区別はさすがに付ければ付くのであるが、付けようとしないところに、
そうした歌風に対しての誇りもうかがわれる。
詞書があるとないとで、歌の内容が全く変って来るというこの事は、
時代の特質である」
と言い切っているのはさすがと言うべく、
春の部に入っているから恋の心を抜いて純粋に春の歌として鑑賞しなければならない
というような窮屈な理解が最近は多いが、
これでは、古今集和歌の「みやび」は理解できないと思うのである。
(片桐洋一『古今和歌集全評釈(上)』講談社学術文庫、2019年、p.666)

 

「たぐふ心」とは、一体になる心、また、連れ添っていく心、のこと。
ここで評釈されている歌は、
凡河内躬恒の

 

留《とゞ》むべき物とはなしにはかなくも散《ち》る花ごとにたぐふ心か

 

その詞書が
「弥生《やよひ》のつごもりの日、花摘《つ》みより帰《かへ》りける女どもを見てよめる」

 

片桐さんの通釈は、
「三月の最終にあたる今日となっては、
もう花の散るのを止めるということはあり得ないので、
はかなく散ってゆく花の一片一片に連れ添ってゆく我が心であるよ。
そんな花を持って帰る一人一人に連れ添ってゆく我が心であるよ。
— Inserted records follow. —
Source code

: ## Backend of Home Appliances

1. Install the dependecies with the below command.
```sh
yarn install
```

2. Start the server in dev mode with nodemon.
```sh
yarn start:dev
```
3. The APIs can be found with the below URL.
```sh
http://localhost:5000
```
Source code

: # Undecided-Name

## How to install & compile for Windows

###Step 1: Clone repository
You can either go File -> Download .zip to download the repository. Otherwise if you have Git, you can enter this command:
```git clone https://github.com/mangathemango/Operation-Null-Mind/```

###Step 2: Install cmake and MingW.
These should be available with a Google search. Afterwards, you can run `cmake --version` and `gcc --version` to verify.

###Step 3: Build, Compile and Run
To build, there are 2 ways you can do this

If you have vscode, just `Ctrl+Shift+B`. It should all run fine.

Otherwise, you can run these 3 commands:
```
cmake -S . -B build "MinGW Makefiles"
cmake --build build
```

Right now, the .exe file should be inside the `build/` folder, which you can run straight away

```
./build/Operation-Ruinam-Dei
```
」
我が心。
連れ添ってゆく我が心。
変幻自在のこゝろのありよう。
なるほどと合点がいきました。
ほかの古典もそうですが、
現代語に訳されたものを読んで、ことばの意味を知るだけでは、
いまひとつ、味わうところまではなかなかたどり着くことができません。
たとえば、
『万葉集』なら、このブログでも幾度か取り上げた伊藤博さん、
『古今和歌集』なら片桐洋一さんのものを読むことにより、
歌が作られた背景を知り、
また、その歌が読み継がれてきた時代的背景、読みの歴史を知ることで、
歌を、文を、
幾分でも味わうことができるようになる気がします。
わたしは、
伊藤博さん、片桐洋一さんのものに拠りましたが、
ほかの方の評釈もいろいろ出ていますから、
そこは、出版社のコメント、読者のレビューなどを参考にしながら、
それぞれの勘と好みで選ぶといいように思います。